The field of application performance management (APM) is rapidly transforming, driven by a trifecta of increasing user demands, higher potential for lost revenues and greater reputational risks.
Traditional APM solutions have focused on correlating website and application performance levels to internal data center elements, helping to identify what is causing an online service to grow sluggish, or altogether unavailable. While this internal focus remains important, today’s organizations are increasingly incorporating external third-party elements and infrastructures beyond their firewall, in the never-ending pursuit to out-do competitors with faster, more feature-rich websites.
These include third-party services (everything from social network plug-ins, to photo display, to video services and analytics and marketing tags) as well as infrastructures (CDNs, the cloud, and DNS providers).

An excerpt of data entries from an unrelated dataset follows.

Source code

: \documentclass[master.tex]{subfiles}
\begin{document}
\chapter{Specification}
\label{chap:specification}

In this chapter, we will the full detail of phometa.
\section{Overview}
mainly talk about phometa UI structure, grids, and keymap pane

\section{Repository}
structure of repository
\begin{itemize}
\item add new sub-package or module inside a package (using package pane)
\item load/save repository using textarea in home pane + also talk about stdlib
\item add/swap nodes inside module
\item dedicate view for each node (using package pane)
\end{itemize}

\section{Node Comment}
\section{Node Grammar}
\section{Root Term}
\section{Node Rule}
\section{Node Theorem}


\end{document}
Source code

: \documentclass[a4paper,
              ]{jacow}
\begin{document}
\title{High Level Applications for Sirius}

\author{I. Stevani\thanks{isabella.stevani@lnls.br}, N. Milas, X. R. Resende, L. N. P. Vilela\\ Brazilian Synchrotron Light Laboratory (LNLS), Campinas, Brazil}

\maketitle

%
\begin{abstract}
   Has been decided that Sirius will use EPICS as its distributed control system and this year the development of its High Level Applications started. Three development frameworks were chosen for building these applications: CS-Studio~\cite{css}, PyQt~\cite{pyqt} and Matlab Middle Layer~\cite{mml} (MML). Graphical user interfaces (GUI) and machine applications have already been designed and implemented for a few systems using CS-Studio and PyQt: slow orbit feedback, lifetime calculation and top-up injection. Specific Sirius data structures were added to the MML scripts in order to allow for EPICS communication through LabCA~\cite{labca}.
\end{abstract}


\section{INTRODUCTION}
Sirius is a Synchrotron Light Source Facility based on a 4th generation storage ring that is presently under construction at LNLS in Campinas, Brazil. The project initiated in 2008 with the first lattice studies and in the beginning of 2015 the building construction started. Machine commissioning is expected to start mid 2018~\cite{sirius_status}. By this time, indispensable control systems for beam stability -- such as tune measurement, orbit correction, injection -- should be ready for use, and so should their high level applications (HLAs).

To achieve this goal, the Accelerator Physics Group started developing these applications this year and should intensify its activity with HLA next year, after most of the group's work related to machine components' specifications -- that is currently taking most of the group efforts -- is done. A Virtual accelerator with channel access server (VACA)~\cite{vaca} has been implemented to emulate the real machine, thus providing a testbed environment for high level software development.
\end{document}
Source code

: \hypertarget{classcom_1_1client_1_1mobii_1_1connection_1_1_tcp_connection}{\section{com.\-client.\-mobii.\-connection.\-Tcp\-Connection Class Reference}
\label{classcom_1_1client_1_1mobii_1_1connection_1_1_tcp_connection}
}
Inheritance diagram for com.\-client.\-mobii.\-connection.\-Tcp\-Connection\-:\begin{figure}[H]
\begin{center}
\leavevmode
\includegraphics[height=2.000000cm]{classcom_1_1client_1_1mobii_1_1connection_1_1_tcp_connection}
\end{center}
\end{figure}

With user performance (speed and availability) increasingly influenced by these elements, APM is morphing into what Gartner calls digital experience management – or DEM, where the user experience is the ultimate metric. DEM is triggering significant changes in the more established discipline of IT issue resolution, including the following:
Greater Coverage Area: The IT issue resolution surface area is expanding to include both internal and external elements, precisely correlating these with website and application performance levels in real-time. Ideally, information on these elements should be available in a single view, providing IT and DevOps teams with a quick summary and contextual information, without the need to toggle between multiple screens.
There may be times when an offending element is outside the firewall, and beyond an organization’s direct control – for example, a slow regional ISP or a poorly performing cloud service. Even in instances such as these, knowledge is power – because wasted war-rooming time can be avoided; SLAs can be enforced; and proactive communications with impacted users can be implemented.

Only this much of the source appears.